Privacy practices with GitHub apps


#1

I’m one of the owners of a very large organization, many of whom focus on privacy issues. GitHub members can express several privacy preferences as relates to identity on GitHub:

  • They can choose to not have their email address displayed publicly.
  • They can choose to be a private member of an organization.

When a GitHub App (or OAuth app) requests access to org membership and email addresses, how are these privacy preferences handled?

Assuming that GitHub does not filter or proxy for those members, are the preferences passed on in the data to the external app?

If the preference is passed on to the external app, is there any text which states the app author is bound to honor such preferences?

Thanks!
-Hal

P.S. I originally thought this question was linked to org permissions, but they are not.


How do "org level permissions" act on a GitHub App configured for specific repositories?
#2

When a GitHub App (or OAuth app) requests access to org membership and email addresses, how are these privacy preferences handled?

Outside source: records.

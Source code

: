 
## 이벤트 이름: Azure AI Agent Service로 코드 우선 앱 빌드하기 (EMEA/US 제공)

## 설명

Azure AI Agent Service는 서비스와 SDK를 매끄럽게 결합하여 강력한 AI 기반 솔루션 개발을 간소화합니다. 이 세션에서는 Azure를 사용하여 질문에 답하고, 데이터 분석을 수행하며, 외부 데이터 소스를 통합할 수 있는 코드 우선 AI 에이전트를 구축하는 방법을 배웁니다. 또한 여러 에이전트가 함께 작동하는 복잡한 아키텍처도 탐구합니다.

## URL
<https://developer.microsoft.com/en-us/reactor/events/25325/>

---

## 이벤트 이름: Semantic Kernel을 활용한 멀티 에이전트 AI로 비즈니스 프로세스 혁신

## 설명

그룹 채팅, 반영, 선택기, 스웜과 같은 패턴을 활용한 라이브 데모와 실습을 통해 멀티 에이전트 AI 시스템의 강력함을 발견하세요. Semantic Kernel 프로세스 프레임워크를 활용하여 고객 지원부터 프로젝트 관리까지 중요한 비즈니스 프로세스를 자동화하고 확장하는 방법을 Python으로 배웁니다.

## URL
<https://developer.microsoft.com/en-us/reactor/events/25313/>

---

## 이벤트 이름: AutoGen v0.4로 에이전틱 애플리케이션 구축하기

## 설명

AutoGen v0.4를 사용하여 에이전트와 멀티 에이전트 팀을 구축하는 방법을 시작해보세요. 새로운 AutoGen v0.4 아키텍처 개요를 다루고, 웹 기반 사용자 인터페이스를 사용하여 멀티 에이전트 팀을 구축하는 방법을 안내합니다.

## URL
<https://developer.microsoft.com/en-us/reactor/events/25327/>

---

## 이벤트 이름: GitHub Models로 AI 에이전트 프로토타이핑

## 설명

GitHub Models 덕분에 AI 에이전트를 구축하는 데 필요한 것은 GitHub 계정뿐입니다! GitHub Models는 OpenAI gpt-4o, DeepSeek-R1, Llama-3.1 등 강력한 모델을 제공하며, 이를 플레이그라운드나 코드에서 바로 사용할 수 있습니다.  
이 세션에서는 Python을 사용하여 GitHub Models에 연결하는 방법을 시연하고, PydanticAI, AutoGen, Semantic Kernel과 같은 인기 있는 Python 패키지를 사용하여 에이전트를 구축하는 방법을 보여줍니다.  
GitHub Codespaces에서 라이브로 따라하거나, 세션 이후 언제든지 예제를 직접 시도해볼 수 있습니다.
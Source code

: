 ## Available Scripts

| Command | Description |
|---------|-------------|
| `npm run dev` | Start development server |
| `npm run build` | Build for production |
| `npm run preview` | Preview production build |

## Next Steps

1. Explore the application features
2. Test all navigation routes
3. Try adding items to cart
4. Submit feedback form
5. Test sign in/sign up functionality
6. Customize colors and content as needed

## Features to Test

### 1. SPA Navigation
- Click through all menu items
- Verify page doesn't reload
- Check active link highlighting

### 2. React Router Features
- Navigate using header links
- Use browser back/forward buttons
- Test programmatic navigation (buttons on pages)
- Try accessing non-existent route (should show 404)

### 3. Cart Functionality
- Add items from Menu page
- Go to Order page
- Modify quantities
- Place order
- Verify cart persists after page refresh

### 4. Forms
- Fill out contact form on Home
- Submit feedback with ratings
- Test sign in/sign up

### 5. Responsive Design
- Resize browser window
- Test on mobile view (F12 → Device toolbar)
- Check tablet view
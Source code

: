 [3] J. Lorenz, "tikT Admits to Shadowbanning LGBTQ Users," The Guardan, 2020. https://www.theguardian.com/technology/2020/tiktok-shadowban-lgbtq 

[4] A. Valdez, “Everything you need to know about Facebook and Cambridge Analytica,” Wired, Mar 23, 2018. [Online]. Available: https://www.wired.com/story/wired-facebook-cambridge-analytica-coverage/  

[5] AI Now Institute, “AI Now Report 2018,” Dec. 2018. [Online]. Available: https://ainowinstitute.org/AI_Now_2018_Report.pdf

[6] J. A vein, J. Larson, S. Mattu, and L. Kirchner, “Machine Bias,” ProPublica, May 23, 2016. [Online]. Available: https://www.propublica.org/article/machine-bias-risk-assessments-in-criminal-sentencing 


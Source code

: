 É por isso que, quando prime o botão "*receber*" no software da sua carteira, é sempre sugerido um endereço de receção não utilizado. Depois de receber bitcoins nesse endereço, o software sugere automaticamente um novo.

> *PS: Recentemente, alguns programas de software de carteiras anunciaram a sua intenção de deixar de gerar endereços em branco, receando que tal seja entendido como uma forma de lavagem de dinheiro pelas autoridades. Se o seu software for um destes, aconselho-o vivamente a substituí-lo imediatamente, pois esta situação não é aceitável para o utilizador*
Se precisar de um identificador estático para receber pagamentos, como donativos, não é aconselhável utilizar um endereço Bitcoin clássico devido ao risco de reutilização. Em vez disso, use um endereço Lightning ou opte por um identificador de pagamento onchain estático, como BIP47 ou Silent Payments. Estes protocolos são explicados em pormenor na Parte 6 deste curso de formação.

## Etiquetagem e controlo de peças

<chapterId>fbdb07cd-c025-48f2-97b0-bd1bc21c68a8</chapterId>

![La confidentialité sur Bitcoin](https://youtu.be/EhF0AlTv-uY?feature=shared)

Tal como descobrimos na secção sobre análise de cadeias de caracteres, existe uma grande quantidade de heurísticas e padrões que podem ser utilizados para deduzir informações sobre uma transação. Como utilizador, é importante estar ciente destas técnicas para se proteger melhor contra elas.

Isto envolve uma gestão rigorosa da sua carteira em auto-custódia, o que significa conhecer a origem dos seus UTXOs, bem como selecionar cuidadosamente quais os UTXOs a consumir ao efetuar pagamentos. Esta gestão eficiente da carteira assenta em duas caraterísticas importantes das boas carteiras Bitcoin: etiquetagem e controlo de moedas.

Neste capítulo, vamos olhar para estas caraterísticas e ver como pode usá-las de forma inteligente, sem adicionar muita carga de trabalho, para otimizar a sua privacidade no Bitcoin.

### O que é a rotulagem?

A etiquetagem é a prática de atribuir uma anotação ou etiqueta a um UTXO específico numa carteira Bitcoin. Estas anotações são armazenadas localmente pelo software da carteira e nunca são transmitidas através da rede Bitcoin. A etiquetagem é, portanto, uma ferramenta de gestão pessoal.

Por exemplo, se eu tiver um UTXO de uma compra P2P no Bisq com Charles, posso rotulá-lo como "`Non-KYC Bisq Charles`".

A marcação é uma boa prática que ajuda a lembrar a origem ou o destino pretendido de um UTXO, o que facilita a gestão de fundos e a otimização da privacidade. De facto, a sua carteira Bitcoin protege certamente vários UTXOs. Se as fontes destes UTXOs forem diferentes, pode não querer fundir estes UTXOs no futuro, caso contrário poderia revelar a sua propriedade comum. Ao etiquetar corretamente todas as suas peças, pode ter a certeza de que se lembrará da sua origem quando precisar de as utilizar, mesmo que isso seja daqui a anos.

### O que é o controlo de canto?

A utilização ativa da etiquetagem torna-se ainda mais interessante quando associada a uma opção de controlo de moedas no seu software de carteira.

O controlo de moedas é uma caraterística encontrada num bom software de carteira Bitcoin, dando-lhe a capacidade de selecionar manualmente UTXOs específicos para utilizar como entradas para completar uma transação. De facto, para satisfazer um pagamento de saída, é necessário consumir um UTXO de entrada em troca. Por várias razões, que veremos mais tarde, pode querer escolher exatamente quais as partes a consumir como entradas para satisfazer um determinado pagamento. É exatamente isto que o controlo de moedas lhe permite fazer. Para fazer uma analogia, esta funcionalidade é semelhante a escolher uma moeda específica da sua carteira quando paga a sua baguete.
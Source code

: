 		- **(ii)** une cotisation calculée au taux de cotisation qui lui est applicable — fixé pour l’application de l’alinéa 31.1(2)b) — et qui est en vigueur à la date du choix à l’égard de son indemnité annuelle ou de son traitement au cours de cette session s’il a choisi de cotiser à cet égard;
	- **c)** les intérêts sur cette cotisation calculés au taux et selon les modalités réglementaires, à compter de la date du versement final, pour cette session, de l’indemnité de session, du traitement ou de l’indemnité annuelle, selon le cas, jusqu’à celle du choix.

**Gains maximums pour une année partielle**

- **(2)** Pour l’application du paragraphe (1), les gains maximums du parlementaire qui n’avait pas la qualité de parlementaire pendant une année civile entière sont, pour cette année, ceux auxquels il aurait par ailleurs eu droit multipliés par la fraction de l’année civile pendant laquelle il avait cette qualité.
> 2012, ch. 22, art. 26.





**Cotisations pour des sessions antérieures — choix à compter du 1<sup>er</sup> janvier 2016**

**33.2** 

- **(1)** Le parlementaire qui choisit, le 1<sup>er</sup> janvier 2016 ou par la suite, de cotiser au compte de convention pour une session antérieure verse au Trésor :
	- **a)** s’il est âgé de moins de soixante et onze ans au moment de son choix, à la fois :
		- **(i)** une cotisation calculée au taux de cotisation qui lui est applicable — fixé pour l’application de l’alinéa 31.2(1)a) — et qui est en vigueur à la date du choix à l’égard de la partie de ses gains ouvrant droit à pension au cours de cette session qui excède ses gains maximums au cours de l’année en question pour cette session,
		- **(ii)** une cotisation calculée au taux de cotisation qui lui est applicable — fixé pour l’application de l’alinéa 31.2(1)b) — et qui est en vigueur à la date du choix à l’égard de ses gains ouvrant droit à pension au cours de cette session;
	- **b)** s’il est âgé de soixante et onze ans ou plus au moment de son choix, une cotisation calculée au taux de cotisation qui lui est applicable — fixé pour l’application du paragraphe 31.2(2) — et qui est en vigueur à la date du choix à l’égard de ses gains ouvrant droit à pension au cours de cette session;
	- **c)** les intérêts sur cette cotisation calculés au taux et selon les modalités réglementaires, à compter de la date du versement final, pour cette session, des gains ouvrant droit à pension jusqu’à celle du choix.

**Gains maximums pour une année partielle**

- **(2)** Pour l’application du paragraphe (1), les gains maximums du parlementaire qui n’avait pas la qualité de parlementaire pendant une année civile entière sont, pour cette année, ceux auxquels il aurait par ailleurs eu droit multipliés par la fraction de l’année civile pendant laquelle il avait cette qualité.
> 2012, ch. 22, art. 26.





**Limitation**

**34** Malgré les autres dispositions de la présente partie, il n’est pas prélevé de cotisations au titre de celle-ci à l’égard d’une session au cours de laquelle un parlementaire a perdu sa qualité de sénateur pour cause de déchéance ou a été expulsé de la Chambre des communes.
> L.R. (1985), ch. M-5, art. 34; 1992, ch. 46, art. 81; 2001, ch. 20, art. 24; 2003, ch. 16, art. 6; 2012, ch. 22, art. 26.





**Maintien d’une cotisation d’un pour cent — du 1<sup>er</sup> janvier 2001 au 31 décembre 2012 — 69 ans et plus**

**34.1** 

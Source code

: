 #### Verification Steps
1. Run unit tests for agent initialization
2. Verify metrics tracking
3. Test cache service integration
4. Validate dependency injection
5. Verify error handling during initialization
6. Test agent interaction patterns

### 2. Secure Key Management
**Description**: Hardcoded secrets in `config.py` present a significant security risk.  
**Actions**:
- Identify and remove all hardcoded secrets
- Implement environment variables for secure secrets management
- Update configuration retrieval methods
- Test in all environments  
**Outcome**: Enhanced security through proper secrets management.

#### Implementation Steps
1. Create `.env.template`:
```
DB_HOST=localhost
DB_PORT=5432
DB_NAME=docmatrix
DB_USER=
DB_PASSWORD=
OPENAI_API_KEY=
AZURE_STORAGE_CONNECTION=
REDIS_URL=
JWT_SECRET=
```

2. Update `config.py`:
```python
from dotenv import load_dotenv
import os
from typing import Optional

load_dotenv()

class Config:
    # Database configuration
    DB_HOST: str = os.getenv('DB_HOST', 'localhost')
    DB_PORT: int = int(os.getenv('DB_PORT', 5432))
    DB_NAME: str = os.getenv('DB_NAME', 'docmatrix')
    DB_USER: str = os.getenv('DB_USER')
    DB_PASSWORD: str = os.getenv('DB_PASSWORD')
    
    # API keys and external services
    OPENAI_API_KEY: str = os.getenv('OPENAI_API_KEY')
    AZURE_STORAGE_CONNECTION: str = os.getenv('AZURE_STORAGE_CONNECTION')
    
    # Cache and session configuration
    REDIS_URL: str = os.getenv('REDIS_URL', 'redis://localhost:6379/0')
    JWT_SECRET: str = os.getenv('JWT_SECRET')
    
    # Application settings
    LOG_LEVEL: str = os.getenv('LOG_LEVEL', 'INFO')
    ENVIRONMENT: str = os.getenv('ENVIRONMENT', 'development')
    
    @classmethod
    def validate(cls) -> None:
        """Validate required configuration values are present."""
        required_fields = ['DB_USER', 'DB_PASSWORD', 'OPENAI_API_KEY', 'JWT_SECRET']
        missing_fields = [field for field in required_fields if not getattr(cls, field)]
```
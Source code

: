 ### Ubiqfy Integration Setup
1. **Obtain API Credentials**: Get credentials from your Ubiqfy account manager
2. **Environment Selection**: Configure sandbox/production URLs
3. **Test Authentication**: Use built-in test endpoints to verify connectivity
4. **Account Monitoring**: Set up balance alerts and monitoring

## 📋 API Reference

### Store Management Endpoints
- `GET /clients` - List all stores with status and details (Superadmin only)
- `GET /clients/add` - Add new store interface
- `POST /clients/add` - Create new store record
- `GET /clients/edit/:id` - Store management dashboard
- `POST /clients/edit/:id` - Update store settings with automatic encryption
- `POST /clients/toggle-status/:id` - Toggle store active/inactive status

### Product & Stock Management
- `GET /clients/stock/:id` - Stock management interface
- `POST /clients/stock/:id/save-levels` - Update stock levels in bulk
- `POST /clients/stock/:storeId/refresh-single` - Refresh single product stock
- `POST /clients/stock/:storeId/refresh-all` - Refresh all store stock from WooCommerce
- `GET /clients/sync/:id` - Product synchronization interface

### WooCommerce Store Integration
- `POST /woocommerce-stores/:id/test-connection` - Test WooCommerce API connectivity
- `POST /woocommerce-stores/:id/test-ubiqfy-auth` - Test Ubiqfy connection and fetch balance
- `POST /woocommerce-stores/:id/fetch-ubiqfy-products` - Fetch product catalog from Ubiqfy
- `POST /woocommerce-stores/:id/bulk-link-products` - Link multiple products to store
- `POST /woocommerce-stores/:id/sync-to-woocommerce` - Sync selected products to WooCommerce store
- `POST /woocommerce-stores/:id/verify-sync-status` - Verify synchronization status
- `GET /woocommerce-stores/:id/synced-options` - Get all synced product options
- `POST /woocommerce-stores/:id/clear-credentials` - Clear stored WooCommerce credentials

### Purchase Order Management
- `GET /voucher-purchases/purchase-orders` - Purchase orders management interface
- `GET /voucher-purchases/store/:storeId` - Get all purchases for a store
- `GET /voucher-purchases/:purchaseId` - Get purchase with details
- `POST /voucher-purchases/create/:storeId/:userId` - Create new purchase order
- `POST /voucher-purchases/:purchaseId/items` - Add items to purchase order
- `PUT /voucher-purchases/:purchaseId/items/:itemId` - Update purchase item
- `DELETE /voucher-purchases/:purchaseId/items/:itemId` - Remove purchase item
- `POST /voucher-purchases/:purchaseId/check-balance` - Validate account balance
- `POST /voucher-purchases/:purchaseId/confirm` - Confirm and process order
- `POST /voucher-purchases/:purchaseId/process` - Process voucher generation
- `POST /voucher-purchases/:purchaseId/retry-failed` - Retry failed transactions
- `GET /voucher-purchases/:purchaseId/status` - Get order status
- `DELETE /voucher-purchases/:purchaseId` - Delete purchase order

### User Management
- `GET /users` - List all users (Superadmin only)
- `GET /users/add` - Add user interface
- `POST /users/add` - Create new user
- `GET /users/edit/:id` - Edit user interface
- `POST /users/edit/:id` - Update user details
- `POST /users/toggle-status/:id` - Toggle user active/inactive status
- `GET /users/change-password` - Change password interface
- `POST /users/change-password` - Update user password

Organization-related endpoints don’t include members email addresses in the payloads. In order to access email addresses via the API, apps need to use an OAuth token with the user:email scope (more details here). The organization membership endpoints do include other information about the members, both members who have chosen public and private organization membership. You can see more details about the information included here https://developer.github.com/v3/orgs/.

Assuming that GitHub does not filter or proxy for those members, are the preferences passed on in the data to the external app?

The external app is aware of the the private (concealed) vs. public membership options that members chose in that we provide a list of public members as well as a separate list of all members.

If the preference is passed on to the external app, is there any text which states the app author is bound to honor such preferences?

There is no text explicitly about this topic that I’m aware of, but the API Terms section of our Terms of Service may be of interest.